Complementado as diferenciações estabelecidas por Dworkin, eis a doutrina de Barroso e Barcellos:

A dogmática moderna avaliza o entendimento de que as normas em geral, e as normas constitucionais em particular, enquadram-se em duas grandes categorias diversas: os princípios e as regras. Antes de uma elaboração mais sofisticada da teoria dos princípios, a distinção entre eles fundava-se, sobretudo, no critério da generalidade. Normalmente, as regras contêm relato mais objetivo, com incidência restrita às situações específicas às quais se dirigem. Já os princípios têm maior teor de abstração e incidem sobre uma pluralidade de situações. Inexiste hierarquia entre ambas as categorias, à vista do princípio da unidade da Constituição. Isto não impede que princípios e regras desempenhem funções distintas dentro do ordenamento (...) distinção qualitativa ou estrutural entre regra e princípio (...) Regras são, normalmente, relatos objetivos, descritivos de determinadas condutas e aplicáveis a um conjunto delimitado de situações. Ocorrendo a hipótese prevista no seu relato, a regra deve incidir, pelo mecanismo tradicional da subsunção: enquadram-se os fatos na previsão abstrata e produz-se uma conclusão.
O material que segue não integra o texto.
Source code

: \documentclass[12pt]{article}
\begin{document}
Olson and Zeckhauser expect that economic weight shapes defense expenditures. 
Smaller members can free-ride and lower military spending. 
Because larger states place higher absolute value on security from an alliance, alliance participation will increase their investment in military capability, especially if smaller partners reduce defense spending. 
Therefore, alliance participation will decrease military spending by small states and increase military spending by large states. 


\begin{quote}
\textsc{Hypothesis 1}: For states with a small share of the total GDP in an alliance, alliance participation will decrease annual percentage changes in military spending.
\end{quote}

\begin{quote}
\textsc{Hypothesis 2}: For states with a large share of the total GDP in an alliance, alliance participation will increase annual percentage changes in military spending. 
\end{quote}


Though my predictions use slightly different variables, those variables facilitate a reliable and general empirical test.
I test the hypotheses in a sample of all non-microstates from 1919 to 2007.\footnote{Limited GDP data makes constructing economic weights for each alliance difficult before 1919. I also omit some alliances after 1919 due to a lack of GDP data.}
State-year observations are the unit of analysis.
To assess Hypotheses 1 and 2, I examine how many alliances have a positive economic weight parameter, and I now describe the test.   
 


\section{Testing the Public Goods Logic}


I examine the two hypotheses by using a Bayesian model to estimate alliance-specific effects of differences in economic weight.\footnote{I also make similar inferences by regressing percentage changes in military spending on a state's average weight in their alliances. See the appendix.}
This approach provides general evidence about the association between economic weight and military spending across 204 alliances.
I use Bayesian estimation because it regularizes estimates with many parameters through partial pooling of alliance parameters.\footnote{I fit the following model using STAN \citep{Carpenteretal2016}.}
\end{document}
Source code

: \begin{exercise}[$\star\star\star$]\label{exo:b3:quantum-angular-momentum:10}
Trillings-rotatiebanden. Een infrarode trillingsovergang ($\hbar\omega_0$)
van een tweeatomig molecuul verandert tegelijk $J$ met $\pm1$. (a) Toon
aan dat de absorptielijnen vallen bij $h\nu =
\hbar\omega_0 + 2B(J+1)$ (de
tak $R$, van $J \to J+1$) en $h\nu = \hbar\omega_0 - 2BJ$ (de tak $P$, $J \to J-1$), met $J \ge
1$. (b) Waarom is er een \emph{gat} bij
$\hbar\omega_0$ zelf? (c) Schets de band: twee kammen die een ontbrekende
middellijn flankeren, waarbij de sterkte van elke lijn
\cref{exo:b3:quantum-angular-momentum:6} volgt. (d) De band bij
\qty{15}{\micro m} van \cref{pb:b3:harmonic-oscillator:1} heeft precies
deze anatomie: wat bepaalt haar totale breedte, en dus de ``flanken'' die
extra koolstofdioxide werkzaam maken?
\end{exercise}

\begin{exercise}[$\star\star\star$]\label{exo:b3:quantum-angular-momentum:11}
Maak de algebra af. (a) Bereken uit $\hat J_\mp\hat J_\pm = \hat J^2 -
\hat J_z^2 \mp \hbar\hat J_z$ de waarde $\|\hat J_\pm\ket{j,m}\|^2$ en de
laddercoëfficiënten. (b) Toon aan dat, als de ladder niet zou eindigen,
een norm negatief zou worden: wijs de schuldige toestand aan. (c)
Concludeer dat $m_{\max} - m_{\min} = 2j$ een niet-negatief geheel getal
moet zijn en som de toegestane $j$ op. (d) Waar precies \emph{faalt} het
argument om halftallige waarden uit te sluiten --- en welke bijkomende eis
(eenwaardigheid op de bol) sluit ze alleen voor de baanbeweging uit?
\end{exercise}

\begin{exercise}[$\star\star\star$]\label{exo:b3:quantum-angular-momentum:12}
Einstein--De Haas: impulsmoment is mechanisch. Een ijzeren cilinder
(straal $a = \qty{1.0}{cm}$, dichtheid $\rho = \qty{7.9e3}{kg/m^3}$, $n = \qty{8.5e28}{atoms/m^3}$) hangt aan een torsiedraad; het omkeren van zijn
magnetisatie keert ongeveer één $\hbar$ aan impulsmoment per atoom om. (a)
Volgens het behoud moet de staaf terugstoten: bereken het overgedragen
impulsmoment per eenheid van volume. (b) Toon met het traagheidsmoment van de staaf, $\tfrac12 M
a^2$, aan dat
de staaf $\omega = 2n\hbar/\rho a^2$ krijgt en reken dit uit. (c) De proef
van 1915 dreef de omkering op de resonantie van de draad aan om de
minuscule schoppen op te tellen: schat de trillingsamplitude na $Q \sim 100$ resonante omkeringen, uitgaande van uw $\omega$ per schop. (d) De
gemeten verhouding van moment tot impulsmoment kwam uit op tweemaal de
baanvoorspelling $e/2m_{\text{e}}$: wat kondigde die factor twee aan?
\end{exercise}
A aplicação de uma regra se opera na modalidade tudo ou nada: ou ela regula a matéria em sua inteireza ou é descumprida. Na hipótese do conflito entre duas regras, só uma será válida e irá prevalecer. (...) (BARROSO E BARCELLOS, s/d, p.10/11)

Em direção diversa, os princípios do Direito seriam aplicáveis apenas sob um modelo de “dimensões de peso ou importância” (the dimension of weight or importance) no qual, determinadas as circunstâncias do caso concreto, pode um princípio ser afastado em detrimento de outro, sem, contudo, perder a sua validade. Isso acontece porque os princípios, segundo a corrente mais tradicional, não possuem ordens de aplicação direta, dependendo, pois, de outras regras positivadas para sua aplicação, o que lhes atribui certa “maleabilidade”.

No mesmo sentido, outro critério bastante utilizado para se distinguir princípios de regras é o critério da abstração. É inegável que regras positivadas e princípios possuem um alto grau de abstração, o que possibilita o porte dos conceitos normativos para a aplicação no plano concreto. Todavia, pelo fato de estarem predominantemente reduzidas a termo, as regras têm um campo de incidência mais restrito. 

Considere-se, a título de exemplo, que o aplicador de uma regra positivada tem a difícil tarefa de transmutar o texto normativo em um direito aplicável materialmente. Para isso, tal intérprete se vale de métodos hermenêuticos para extrair um sentido sólido e coeso das palavras, partindo de um ponto razoavelmente estruturado, que é a letra da lei.

No caso dos princípios, desde que não estejam positivados, o único ponto de partida de que pode se valer o intérprete é a consciência comum do que se entende pelo princípio estudado. Explico: muito embora os princípios gerais do Direito, que são eminentemente institutos mais próximos ao jusnaturalismo que ao juspositivismo, tenham um grau de variabilidade menor do que outras normas, seus significados podem mudar para se adequar aos padrões de aceitabilidade tempo-espaciais. Assim sendo, de maneira exemplificada, o princípio da igualdade não é visto no Brasil de hoje da mesma forma que na Índia, tampouco foi o mesmo princípio da igualdade observado no Brasil militar da segunda metade do século 20.

A falta de concreção textual, que é naturalmente característica dos princípios, os coloca em um grau de abstração acima das regras, o que amplia seu campo de incidência.    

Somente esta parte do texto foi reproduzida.